5
votes

I'm trying to extract image content from a file generated by Hamamatsu NanoZoomer slide scanner. The NDPI file uses a modified TIFF structure and stores image content in one big chunk in JPEG format. Using StripOffsets and StripByteCounts, I'm able to extract the data that's supposed be a JPEG file.

The data stream has all the correct signature for a JPEG file, such as FFD8, the start of scan marker and FFD9, the end of scan marker. If this is an image smaller than 65500*65500 pixels, then I can open the file just fine if I save the data stream into a jpeg file.

In a JFIF header, the third and fourth bytes after the FFC0 marker represent image height; the two bytes afterwards represent image width. However with an image that is larger than 65500*65500 pixels (which is actually 122880*78848 pixels), these four bytes that supposedly represent image height and image width are all zeros. I changed them to 255, 220, 255, 220, following this (line 255-263). When I checked the jpeg info by right clicking on it in Windows and chose details, I did see that Windows Photo Viewer read the resolution as 65500*65500, despite the fact that they do not represent the real pixel resolution. The problem is, when I tried to open the image, it's apparently decoded in a wrong way.

So my question is : how can I correctly open such a jpeg file ? Or say, how can I correctly decode the entirety of such image content into memory ?

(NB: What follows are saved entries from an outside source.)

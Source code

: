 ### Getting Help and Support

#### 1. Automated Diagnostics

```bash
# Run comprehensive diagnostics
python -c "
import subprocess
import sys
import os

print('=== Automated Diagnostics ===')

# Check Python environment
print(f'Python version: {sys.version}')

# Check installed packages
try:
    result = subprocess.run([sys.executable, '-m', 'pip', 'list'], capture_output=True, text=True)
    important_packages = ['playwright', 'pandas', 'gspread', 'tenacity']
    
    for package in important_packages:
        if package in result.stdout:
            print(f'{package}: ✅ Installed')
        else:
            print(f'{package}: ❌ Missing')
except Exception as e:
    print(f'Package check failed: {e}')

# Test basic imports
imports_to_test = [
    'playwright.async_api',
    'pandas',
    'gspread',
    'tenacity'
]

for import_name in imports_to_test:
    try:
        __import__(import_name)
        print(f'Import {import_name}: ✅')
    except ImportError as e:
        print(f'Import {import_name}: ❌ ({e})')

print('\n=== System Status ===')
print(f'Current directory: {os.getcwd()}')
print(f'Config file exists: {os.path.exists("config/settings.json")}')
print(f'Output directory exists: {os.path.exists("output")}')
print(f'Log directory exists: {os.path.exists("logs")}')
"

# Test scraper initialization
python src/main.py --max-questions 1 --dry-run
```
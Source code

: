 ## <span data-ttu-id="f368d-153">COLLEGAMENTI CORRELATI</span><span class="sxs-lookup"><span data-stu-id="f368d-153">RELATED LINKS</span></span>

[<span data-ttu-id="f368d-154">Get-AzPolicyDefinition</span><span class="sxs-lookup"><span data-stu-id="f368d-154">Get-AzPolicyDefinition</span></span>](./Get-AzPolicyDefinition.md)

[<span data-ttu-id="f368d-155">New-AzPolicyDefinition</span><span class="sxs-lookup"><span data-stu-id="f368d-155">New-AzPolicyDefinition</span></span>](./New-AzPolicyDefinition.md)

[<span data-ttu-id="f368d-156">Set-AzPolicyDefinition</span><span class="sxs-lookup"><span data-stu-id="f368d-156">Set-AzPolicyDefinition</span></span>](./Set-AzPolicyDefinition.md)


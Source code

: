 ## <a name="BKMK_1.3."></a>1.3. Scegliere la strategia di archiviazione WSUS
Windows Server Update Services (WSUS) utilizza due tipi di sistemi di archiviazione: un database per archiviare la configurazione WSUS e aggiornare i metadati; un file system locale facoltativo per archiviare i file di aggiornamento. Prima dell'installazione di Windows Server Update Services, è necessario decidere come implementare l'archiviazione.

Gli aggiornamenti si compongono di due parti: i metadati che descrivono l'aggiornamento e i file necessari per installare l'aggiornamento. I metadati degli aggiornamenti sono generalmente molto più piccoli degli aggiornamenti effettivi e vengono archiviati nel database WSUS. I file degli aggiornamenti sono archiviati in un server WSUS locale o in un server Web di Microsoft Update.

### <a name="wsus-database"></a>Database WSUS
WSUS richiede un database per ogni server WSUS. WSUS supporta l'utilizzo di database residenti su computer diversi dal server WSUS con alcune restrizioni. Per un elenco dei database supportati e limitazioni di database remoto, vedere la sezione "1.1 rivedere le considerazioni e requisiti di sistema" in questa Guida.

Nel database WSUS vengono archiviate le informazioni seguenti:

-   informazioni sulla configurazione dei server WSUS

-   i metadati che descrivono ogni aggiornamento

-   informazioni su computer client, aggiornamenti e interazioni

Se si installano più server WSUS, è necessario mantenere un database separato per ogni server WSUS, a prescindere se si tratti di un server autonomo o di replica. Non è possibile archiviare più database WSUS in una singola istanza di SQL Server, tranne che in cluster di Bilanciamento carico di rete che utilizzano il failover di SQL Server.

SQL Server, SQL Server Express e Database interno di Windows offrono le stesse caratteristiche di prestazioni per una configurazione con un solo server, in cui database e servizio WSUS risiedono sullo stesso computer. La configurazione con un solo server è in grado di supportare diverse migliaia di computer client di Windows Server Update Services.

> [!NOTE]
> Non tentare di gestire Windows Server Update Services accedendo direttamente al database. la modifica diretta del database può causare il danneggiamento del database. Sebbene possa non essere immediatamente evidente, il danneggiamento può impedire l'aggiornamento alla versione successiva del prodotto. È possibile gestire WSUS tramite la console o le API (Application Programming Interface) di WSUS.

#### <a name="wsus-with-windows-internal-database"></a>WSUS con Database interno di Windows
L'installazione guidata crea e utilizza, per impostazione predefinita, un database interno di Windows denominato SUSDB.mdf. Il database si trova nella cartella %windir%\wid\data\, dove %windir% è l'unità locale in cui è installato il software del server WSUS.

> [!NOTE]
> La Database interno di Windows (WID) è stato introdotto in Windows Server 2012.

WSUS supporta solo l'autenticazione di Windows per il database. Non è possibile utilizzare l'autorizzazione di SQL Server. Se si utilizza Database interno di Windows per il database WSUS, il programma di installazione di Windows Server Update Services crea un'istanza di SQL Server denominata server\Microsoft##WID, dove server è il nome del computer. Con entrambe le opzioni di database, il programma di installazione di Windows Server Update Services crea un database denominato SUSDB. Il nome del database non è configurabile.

I'm now trying to understand the file structure using MATLAB. Eventually I'll be using Python + OpenCV (or using Python + Cython + libjpeg-turbo if necessary ) to read the entire image into memory.

2
As I don't have your image to test with, it is very hard to say, but if you are dealing with large images definitely consider using vips. It excels at that... stackoverflow.com/a/36377369/2836621Mark Setchell
I believe this to be a libjpeg or libjpeg-turbo problem. VIPS is using either one of them. So merely switching to VIPS won't get around this problem.user3667217
I've written my own imaging library (including custom JPEG codec) and this image could potentially be opened by my code. The extreme size presents a problem for opening it all at once. I could either open a scaled copy (1/8 x 1/8 = 14848 / 12800) or open a particular rectangular crop of it. The full res color uncompressed image would require 36GB of RAM.BitBank
@BitBank Thanks for the comment, how can I try your code ?user3667217
contact me directly to continue the conversation -> [email protected]BitBank

2 Answers

0
votes

Without any more clues, just some remarks :

  • 65500x65500 = 3GiO/channel (working)
  • 122880*78848 = 9GiO/channel (objective)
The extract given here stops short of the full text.